B.C. greenlights Vancouver’s empty homes tax

A weekly roundup of news and views on property development, sales, affordability and more

Vancouver’s empty homes tax is moving ahead. B.C. Finance Minister Michael de Jong says the provincial government is supporting the City of Vancouver’s request to implement an empty homes tax. The legislature will reconvene on July 25 to introduce legislative changes that are required for the city to implement the tax, along with changes to self-regulation of the real estate industry. The City of Vancouver would like the tax in place by 2017. (CBC)

Occupy movement: In one of several protests over the lack of affordable housing, activists have taken over an apartment building near Metrotown. The occupiers plan to stay in the apartment complex for as long as it takes to get the City of Burnaby to address their demands for an end to the practice of “demovictions,” where renters in older buildings are forced to move out to make room for new condominium towers. (CTV)

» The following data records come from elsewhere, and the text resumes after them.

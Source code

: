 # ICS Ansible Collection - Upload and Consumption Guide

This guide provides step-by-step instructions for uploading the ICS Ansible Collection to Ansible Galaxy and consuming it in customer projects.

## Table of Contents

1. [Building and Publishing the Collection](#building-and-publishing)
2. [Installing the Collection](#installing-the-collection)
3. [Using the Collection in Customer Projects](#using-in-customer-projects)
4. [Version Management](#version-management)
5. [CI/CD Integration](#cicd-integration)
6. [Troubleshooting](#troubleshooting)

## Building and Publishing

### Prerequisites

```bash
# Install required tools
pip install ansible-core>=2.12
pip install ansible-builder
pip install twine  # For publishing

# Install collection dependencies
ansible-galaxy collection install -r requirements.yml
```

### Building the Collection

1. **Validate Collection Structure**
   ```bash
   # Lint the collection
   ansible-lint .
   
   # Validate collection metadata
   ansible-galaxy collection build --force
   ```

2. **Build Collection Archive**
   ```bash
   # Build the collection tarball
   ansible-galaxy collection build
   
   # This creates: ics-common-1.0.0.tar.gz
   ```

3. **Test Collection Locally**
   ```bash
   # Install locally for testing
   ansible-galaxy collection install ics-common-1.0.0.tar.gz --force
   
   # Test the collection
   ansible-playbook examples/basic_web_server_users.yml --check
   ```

Canada’s housing crisis needs less study, more action, says John Bruk, founding chairman of the Asia Pacific Foundation of Canada. He notes that other governments have introduced regulations to maintain affordable housing and recommends emergency measures that the federal, provincial and municipal governments could take. (Globe and Mail)

What’s age got to do with it? B.C. journalists who suggest that racism is underlying some of the public reaction to the supercharged real-estate market tend to have been working in the late 1980s when an anti-Hong Kong backlash reached epic proportions. Millennial writers who didn’t work in the Vancouver media during that period have a different perspective. (Georgia Straight)

Property flipping seminars take their cue from Donald Trump, using the same playbook as his controversial real estate seminar business, says a member of B.C.’s real estate review panel. The first seminar is free, but the goal is to sign you up for a more expensive course. (Vancouver Sun)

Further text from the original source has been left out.